■ What you should do
Go through the entries below and print, exactly, the lines starting at the one with "## :timer_clock: :stopwatch: Hurry" and ending at the one with "- **Careers plugin", keeping both ends and no others.

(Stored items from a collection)
* * * * * * * * *
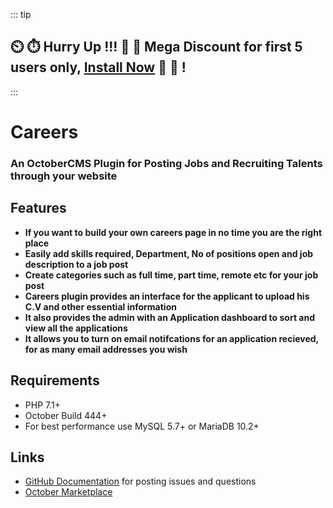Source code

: 
::: tip
## :timer_clock: :stopwatch: Hurry Up !!! :tada: :confetti_ball:  Mega Discount for first 5 users only, [Install Now](https://octobercms.com/plugin/fytinnovations-careers) :tada: :confetti_ball: !
:::

# Careers

### An OctoberCMS Plugin for Posting Jobs and Recruiting Talents through your website

## Features

- **If you want to build your own careers page in no time you are the right place**
- **Easily add skills required, Department, No of positions open  and job description to a job post**
- **Create categories such as full time, part time, remote etc for your job post**
- **Careers plugin provides an interface for the applicant to upload his C.V and other essential information**
- **It also provides the admin with an Application dashboard to sort and view all the applications**
- **It allows you to turn on email notifcations for an application recieved, for as many email addresses you wish**

## Requirements

- PHP 7.1+
- October Build 444+
- For best performance use MySQL 5.7+ or MariaDB 10.2+

## Links

- [GitHub Documentation](https://github.com/fytinnovations/oc-careers) for posting issues and questions
- [October Marketplace](https://octobercms.com/plugin/fytinnovations-careers)
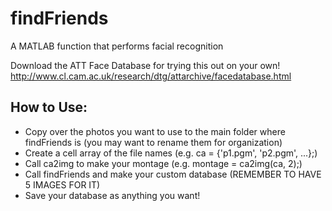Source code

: # findFriends
A MATLAB function that performs facial recognition

Download the ATT Face Database for trying this out on your own!
http://www.cl.cam.ac.uk/research/dtg/attarchive/facedatabase.html

## How to Use:
- Copy over the photos you want to use to the main folder where findFriends is (you may want to rename them for organization)
- Create a cell array of the file names (e.g. ca = {'p1.pgm', 'p2.pgm', ...};)
- Call ca2img to make your montage  (e.g. montage = ca2img(ca, 2);)
- Call findFriends and make your custom database (REMEMBER TO HAVE 5 IMAGES FOR IT)
- Save your database as anything you want!
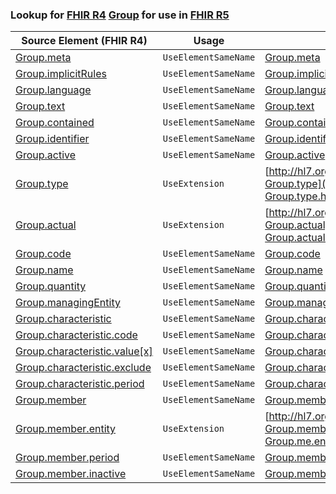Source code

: ### Lookup for [FHIR R4](https://hl7.org/fhir/R4/) [Group](https://hl7.org/fhir/R4/Group.html) for use in [FHIR R5](https://hl7.org/fhir/R5/)

| Source Element (FHIR R4) | Usage | Target |
| -------------- | ----- | ------ |
| [Group.meta](https://hl7.org/fhir/R4/Group.html#resource) | `UseElementSameName` | [Group.meta](https://hl7.org/fhir/R5/Group.html#resource) |
| [Group.implicitRules](https://hl7.org/fhir/R4/Group.html#resource) | `UseElementSameName` | [Group.implicitRules](https://hl7.org/fhir/R5/Group.html#resource) |
| [Group.language](https://hl7.org/fhir/R4/Group.html#resource) | `UseElementSameName` | [Group.language](https://hl7.org/fhir/R5/Group.html#resource) |
| [Group.text](https://hl7.org/fhir/R4/Group.html#resource) | `UseElementSameName` | [Group.text](https://hl7.org/fhir/R5/Group.html#resource) |
| [Group.contained](https://hl7.org/fhir/R4/Group.html#resource) | `UseElementSameName` | [Group.contained](https://hl7.org/fhir/R5/Group.html#resource) |
| [Group.identifier](https://hl7.org/fhir/R4/Group.html#resource) | `UseElementSameName` | [Group.identifier](https://hl7.org/fhir/R5/Group.html#resource) |
| [Group.active](https://hl7.org/fhir/R4/Group.html#resource) | `UseElementSameName` | [Group.active](https://hl7.org/fhir/R5/Group.html#resource) |
| [Group.type](https://hl7.org/fhir/R4/Group.html#resource) | `UseExtension` | [http://hl7.org/fhir/4.0/StructureDefinition/extension-Group.type](StructureDefinition-ext-R4-Group.type.html) |
| [Group.actual](https://hl7.org/fhir/R4/Group.html#resource) | `UseExtension` | [http://hl7.org/fhir/4.0/StructureDefinition/extension-Group.actual](StructureDefinition-ext-R4-Group.actual.html) |
| [Group.code](https://hl7.org/fhir/R4/Group.html#resource) | `UseElementSameName` | [Group.code](https://hl7.org/fhir/R5/Group.html#resource) |
| [Group.name](https://hl7.org/fhir/R4/Group.html#resource) | `UseElementSameName` | [Group.name](https://hl7.org/fhir/R5/Group.html#resource) |
| [Group.quantity](https://hl7.org/fhir/R4/Group.html#resource) | `UseElementSameName` | [Group.quantity](https://hl7.org/fhir/R5/Group.html#resource) |
| [Group.managingEntity](https://hl7.org/fhir/R4/Group.html#resource) | `UseElementSameName` | [Group.managingEntity](https://hl7.org/fhir/R5/Group.html#resource) |
| [Group.characteristic](https://hl7.org/fhir/R4/Group.html#resource) | `UseElementSameName` | [Group.characteristic](https://hl7.org/fhir/R5/Group.html#resource) |
| [Group.characteristic.code](https://hl7.org/fhir/R4/Group.html#resource) | `UseElementSameName` | [Group.characteristic.code](https://hl7.org/fhir/R5/Group.html#resource) |
| [Group.characteristic.value[x]](https://hl7.org/fhir/R4/Group.html#resource) | `UseElementSameName` | [Group.characteristic.value[x]](https://hl7.org/fhir/R5/Group.html#resource) |
| [Group.characteristic.exclude](https://hl7.org/fhir/R4/Group.html#resource) | `UseElementSameName` | [Group.characteristic.exclude](https://hl7.org/fhir/R5/Group.html#resource) |
| [Group.characteristic.period](https://hl7.org/fhir/R4/Group.html#resource) | `UseElementSameName` | [Group.characteristic.period](https://hl7.org/fhir/R5/Group.html#resource) |
| [Group.member](https://hl7.org/fhir/R4/Group.html#resource) | `UseElementSameName` | [Group.member](https://hl7.org/fhir/R5/Group.html#resource) |
| [Group.member.entity](https://hl7.org/fhir/R4/Group.html#resource) | `UseExtension` | [http://hl7.org/fhir/4.0/StructureDefinition/extension-Group.member.entity](StructureDefinition-ext-R4-Group.me.entity.html) |
| [Group.member.period](https://hl7.org/fhir/R4/Group.html#resource) | `UseElementSameName` | [Group.member.period](https://hl7.org/fhir/R5/Group.html#resource) |
| [Group.member.inactive](https://hl7.org/fhir/R4/Group.html#resource) | `UseElementSameName` | [Group.member.inactive](https://hl7.org/fhir/R5/Group.html#resource) |
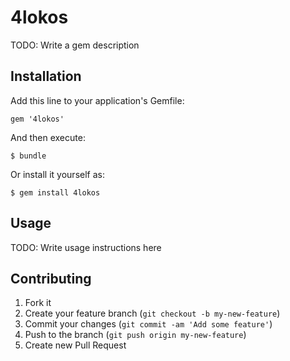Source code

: # 4lokos

TODO: Write a gem description

## Installation

Add this line to your application's Gemfile:

    gem '4lokos'

And then execute:

    $ bundle

Or install it yourself as:

    $ gem install 4lokos

## Usage

TODO: Write usage instructions here

## Contributing

1. Fork it
2. Create your feature branch (`git checkout -b my-new-feature`)
3. Commit your changes (`git commit -am 'Add some feature'`)
4. Push to the branch (`git push origin my-new-feature`)
5. Create new Pull Request
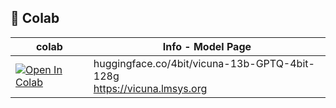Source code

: ## 🦒 Colab
| colab | Info - Model Page
| --- | --- |
[![Open In Colab](https://colab.research.google.com/assets/colab-badge.svg)](https://colab.research.google.com/github/vigyanik/large-ai-notebooks/blob/main/4bit_vicuna_13b_GPTQ_4bit_128g.ipynb) | huggingface.co/4bit/vicuna-13b-GPTQ-4bit-128g <br /> https://vicuna.lmsys.org
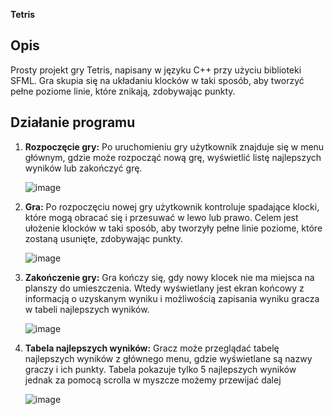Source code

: **Tetris**

## Opis

Prosty projekt gry Tetris, napisany w języku C++ przy użyciu biblioteki SFML. Gra skupia się na układaniu klocków w taki sposób, aby tworzyć pełne poziome linie, które znikają, zdobywając punkty. 

## Działanie programu

1. **Rozpoczęcie gry:** Po uruchomieniu gry użytkownik znajduje się w menu głównym, gdzie może rozpocząć nową grę, wyświetlić listę najlepszych wyników lub zakończyć grę.

   ![image](https://github.com/kxkarcz/jipp/assets/76162499/2ee8f49b-cf2e-4a0a-a5ff-6d1a907e4329)

2. **Gra:** Po rozpoczęciu nowej gry użytkownik kontroluje spadające klocki, które mogą obracać się i przesuwać w lewo lub prawo. Celem jest ułożenie klocków w taki sposób, aby tworzyły pełne linie poziome, które zostaną usunięte, zdobywając punkty.

   ![image](https://github.com/kxkarcz/jipp/assets/76162499/d3b89bac-71da-49f1-9061-07a8b86a4c8f)

3. **Zakończenie gry:** Gra kończy się, gdy nowy klocek nie ma miejsca na planszy do umieszczenia. Wtedy wyświetlany jest ekran końcowy z informacją o uzyskanym wyniku i możliwością zapisania wyniku gracza w tabeli najlepszych wyników.

   ![image](https://github.com/kxkarcz/jipp/assets/76162499/89539b67-2382-4129-82cb-6b7b7349b597)

4. **Tabela najlepszych wyników:** Gracz może przeglądać tabelę najlepszych wyników z głównego menu, gdzie wyświetlane są nazwy graczy i ich punkty. Tabela pokazuje tylko 5 najlepszych wyników jednak za pomocą scrolla w myszcze możemy przewijać dalej

   ![image](https://github.com/kxkarcz/jipp/assets/76162499/5208441d-83a1-4721-9110-a50b70595fd4)



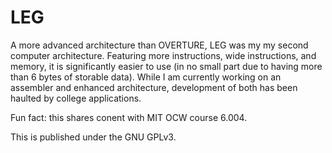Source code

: # LEG

A more advanced architecture than OVERTURE, LEG was my my second computer architecture. Featuring more instructions, wide instructions, and memory, it is significantly easier to use (in no small part due to having more than 6 bytes of storable data). While I am currently working on an assembler and enhanced architecture, development of both has been haulted by college applications.

Fun fact: this shares conent with MIT OCW course 6.004.

This is published under the GNU GPLv3.
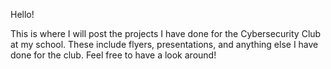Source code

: Hello!

This is where I will post the projects I have done for the Cybersecurity Club at my school. These include flyers, presentations, and anything else I have done for the club. Feel free to have a look around!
* * * * * * * * *
■ Written answer
## :timer_clock: :stopwatch: Hurry Up !!! :tada: :confetti_ball:  Mega Discount for first 5 users only, [Install Now](https://octobercms.com/plugin/fytinnovations-careers) :tada: :confetti_ball: !
:::

# Careers

### An OctoberCMS Plugin for Posting Jobs and Recruiting Talents through your website

## Features

- **If you want to build your own careers page in no time you are the right place**
- **Easily add skills required, Department, No of positions open  and job description to a job post**
- **Create categories such as full time, part time, remote etc for your job post**
- **Careers plugin provides an interface for the applicant to upload his C.V and other essential information**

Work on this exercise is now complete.